06:58:04  Error [ChunkLoadError]: Failed to load chunk
          server/chunks/ssr/messages_es_json_[json]_cjs_xxxxxxxx._.js
          from module 83578
   [cause]: Error: Cannot find module
            '/opt/app/frontend/.next/standalone/.next/server/chunks/ssr/...'
06:58:04  Error [ChunkLoadError]: Failed to load chunk
          server/chunks/ssr/[root-of-the-server]__xxxxxxx._.js ...
06:58:04  ⨯ unhandledRejection: ChunkLoadError ...

Hundreds of these in a five-second window, then silence. That five-second window matched the deploy run from earlier that morning to the second. A later deploy left a bigger spread of 500s across other locale-prefixed routes. Same root cause, same five seconds, more URLs simply because more requests landed in the window.

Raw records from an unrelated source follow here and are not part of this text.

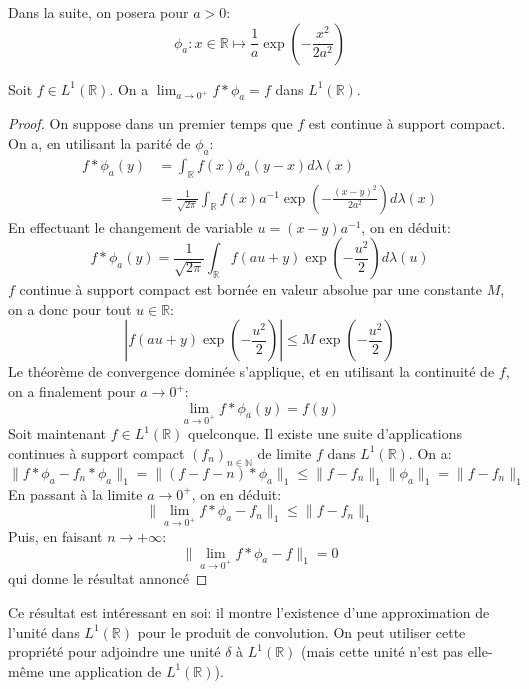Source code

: Dans la suite, on posera pour $a > 0$:
\[
\phi_a \colon x \in \mathbb{R} \mapsto \frac{1}{a}
\exp\left(-\frac{x^2}{2a^2}\right)
\]
\begin{lemme}\label{fourier:4}
Soit $f \in L^1(\mathbb{R})$. On a $\lim_{a \to 0^+} f *
\phi_a = f$ dans $L^1(\mathbb{R})$.
\end{lemme}
\begin{proof}
On suppose dans un premier temps que $f$ est continue à support compact.
On a, en utilisant la parité de $\phi_a$:
\begin{align*}
f * \phi_a(y) & = \int_{\mathbb{R}} f(x) \phi_a(y-x) d \lambda(x) \\
&= \frac{1}{\sqrt{2\pi}} \int_\mathbb{R} f(x) a^{-1}
\exp\left(-\frac{(x-y)^2}{2a^2}\right) d \lambda(x)
\end{align*}
En effectuant le changement de variable $u=(x-y)a^{-1}$, on en déduit:
\[
f * \phi_a(y) = \frac{1}{\sqrt{2\pi}} \int_{\mathbb{R}} f(au+y)
\exp\left(-\frac{u^2}{2}\right) d\lambda(u)
\]
$f$ continue à support compact est bornée en valeur absolue par une constante
$M$, on a donc pour tout $u \in \mathbb{R}$:
\[
\left|f(au+y)
\exp\left(-\frac{u^2}{2}\right)\right| \leq M \exp\left(-\frac{u^2}{2}\right)
\]
Le théorème de convergence dominée s'applique, et en utilisant la continuité de
$f$, on a finalement pour $a \to 0^+$:
\[
\lim_{a \to 0^+} f * \phi_a(y) = f(y)
\]
Soit maintenant $f\in L^1(\mathbb{R})$ quelconque. Il existe une suite
d'applications continues à support compact $(f_n)_{n \in \mathbb{N}}$ de limite
$f$ dans $L^1(\mathbb{R})$. On a:
\[
\|f*\phi_a - f_n*\phi_a\|_1 = \|(f-f-n)*\phi_a\|_1 \leq \|f-f_n\|_1\|\phi_a\|_1
= \|f-f_n\|_1
\]
En passant à la limite $a \to 0^+$, on en déduit:
\[
\|\lim_{a\to 0^+}f*\phi_a - f_n\|_1  \leq \|f-f_n\|_1
\]
Puis, en faisant $n \to +\infty$:
\[
\|\lim_{a\to 0^+}f*\phi_a - f\|_1 = 0
\]
qui donne le résultat annoncé
\end{proof}
Ce résultat est intéressant en soi: il montre l'existence d'une approximation de
l'unité dans $L^1(\mathbb{R})$ pour le produit de convolution. On peut
utiliser cette propriété pour adjoindre une unité $\delta$ à $L^1(\mathbb{R})$
(mais cette unité n'est pas elle-même une application de $L^1(\mathbb{R})$).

What the rebuild was doing

Our deploy on master push was:

cd /opt/app/frontend
npm ci --prefer-offline
npm run build              # writes .next/standalone/ + .next/static/ + .next/server/
cp -r .next/static .next/standalone/.next/static
cp -r public        .next/standalone/public
systemctl restart frontend

The WorkingDirectory of the systemd unit was .next/standalone/. next build overwrites that directory in place. So during a 3-minute rebuild, the running Node process held a CPU full of in-memory references to chunk filenames (say, server/chunks/ssr/messages_es_json_[json]_cjs_xxxxxxxx._.js) that the new build had just deleted and replaced with a different hash. Then systemctl restart finally killed the old process and started a new one.

Any SSR request that hit the old process during that ~5-second window between "files replaced" and "process restarted" tried to lazy-load a chunk by its old filename. Node went to disk, didn't find it, threw ChunkLoadError. Next.js doesn't handle that in the SSR path. It bubbles up as a 500.

In-memory code that pre-loaded its chunks at boot kept working. Anything that touched a route that lazy-loaded (a different locale, an MDX-rendered page, a dynamic import) was a coin flip.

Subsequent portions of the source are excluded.